Influenced by the speed of the Lola T330s stateside, FM and the team quickly converted A51#006 into a side-radiator design designated A52, with changes to the suspension, and the wheelbase using a longer T330 bell-housing.
The car was a rocket at the Surfers Paradise Gold Star round on September 2, 1973. Up there on the Gold Coast on a family holiday I watched Matich piss-orf into the distance until the beautiful exhaust note of the flat-plane-crank 5-litre V8 instantly ceased. The engine’s fierce high-frequency vibrations simply shook the gizzards of the lightweight Varley racing battery to bits…an expensive lesson.


The A52 lost its life in a testing accident while being driven by Bob Muir, who had shown stunning pace aboard a Lola T330 Chev in the L&M, at Warwick Farm shortly thereafter. Equipe Matich then built up the last of six identical monocoque tubs made by the team and the Commonwealth Aircraft Corporation – #007 – into the A53, a further refinement of the A52 and intended as FM’s 1974 Tasman and L&M weapon of war.

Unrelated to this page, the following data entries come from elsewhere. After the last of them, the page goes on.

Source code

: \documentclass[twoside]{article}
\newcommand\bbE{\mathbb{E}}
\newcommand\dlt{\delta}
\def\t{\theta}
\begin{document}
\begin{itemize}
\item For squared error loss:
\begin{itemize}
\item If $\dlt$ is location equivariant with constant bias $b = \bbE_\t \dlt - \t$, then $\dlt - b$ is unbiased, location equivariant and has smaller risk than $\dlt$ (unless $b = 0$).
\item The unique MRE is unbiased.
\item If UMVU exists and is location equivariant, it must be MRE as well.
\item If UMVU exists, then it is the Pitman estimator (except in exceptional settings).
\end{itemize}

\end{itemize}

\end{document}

A boating accident which gave Frank a near fatal electrical shock, and his wife Joan’s illness were catalysts for Matich’s retirement from racing at the end of the ’74 Tasman. Bob Muir raced the car at Oran Park (Q15/DNF fuel pump), and Matich at Surfers (Q4/third), Sandown (Q2/DNF water pump) and Adelaide (Q2/fourth; there was no shortage of pace.
To have seen the A53 battle the American T332 Chevs later in the year would have been something to watch, with the benefit of the character building visit and experiences the year before…
Credits…
Australian Muscle Car, Chris Parker Collection
Tailpiece…

While Matich retired, the cars raced on, most notably in the hands of talented sports and touring car driver/mechanic/engineer John Goss.

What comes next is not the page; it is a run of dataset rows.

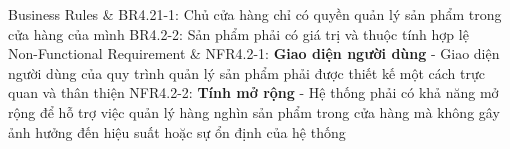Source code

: \begin{usecase_table}
                    \hline
                    Business Rules	& BR4.21-1: Chủ cửa hàng chỉ có quyền quản lý sản phẩm trong cửa hàng của mình\newline
                    BR4.2-2: Sản phẩm phải có giá trị và thuộc tính hợp lệ\\
                    \hline
                    Non-Functional Requirement & NFR4.2-1: \textbf{Giao diện người dùng} - Giao diện người dùng của quy trình quản lý sản phẩm phải được thiết kế một cách trực quan và thân thiện
                    \newline
                    NFR4.2-2: \textbf{Tính mở rộng} - Hệ thống phải có khả năng mở rộng để hỗ trợ việc quản lý hàng nghìn sản phẩm trong cửa hàng mà không gây ảnh hưởng đến hiệu suất hoặc sự ổn định của hệ thống
                    \\
                    \hline
                \end{usecase_table}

‘Gossy’ bought A53-007 from Matich in mid-1974 and later A51-005, he converted the latter to A53 spec and generally preferred that car. He took to the brutish 5-litre roller-skates like a duck to water winning a couple of Tasman rounds. While John had the pace to take a Gold Star he never seemed to have the reliability, maybe given the challenges of also preparing and racing Ford touring cars. But it all came good good at Sandown on September 12, 1976 when he beat Vern Schuppan’s works-Elfin MR8 Chev home in a nail-biter of an Australian Grand Prix finish.

There were still plenty of sportscar and sports-sedan wins for Repco-Holden F5000 V8s but it was the last hurrah for a Matich chassis, the first of which, Frank argued – and I agree – began with his highly modified Lotus 19 Climax in 1962.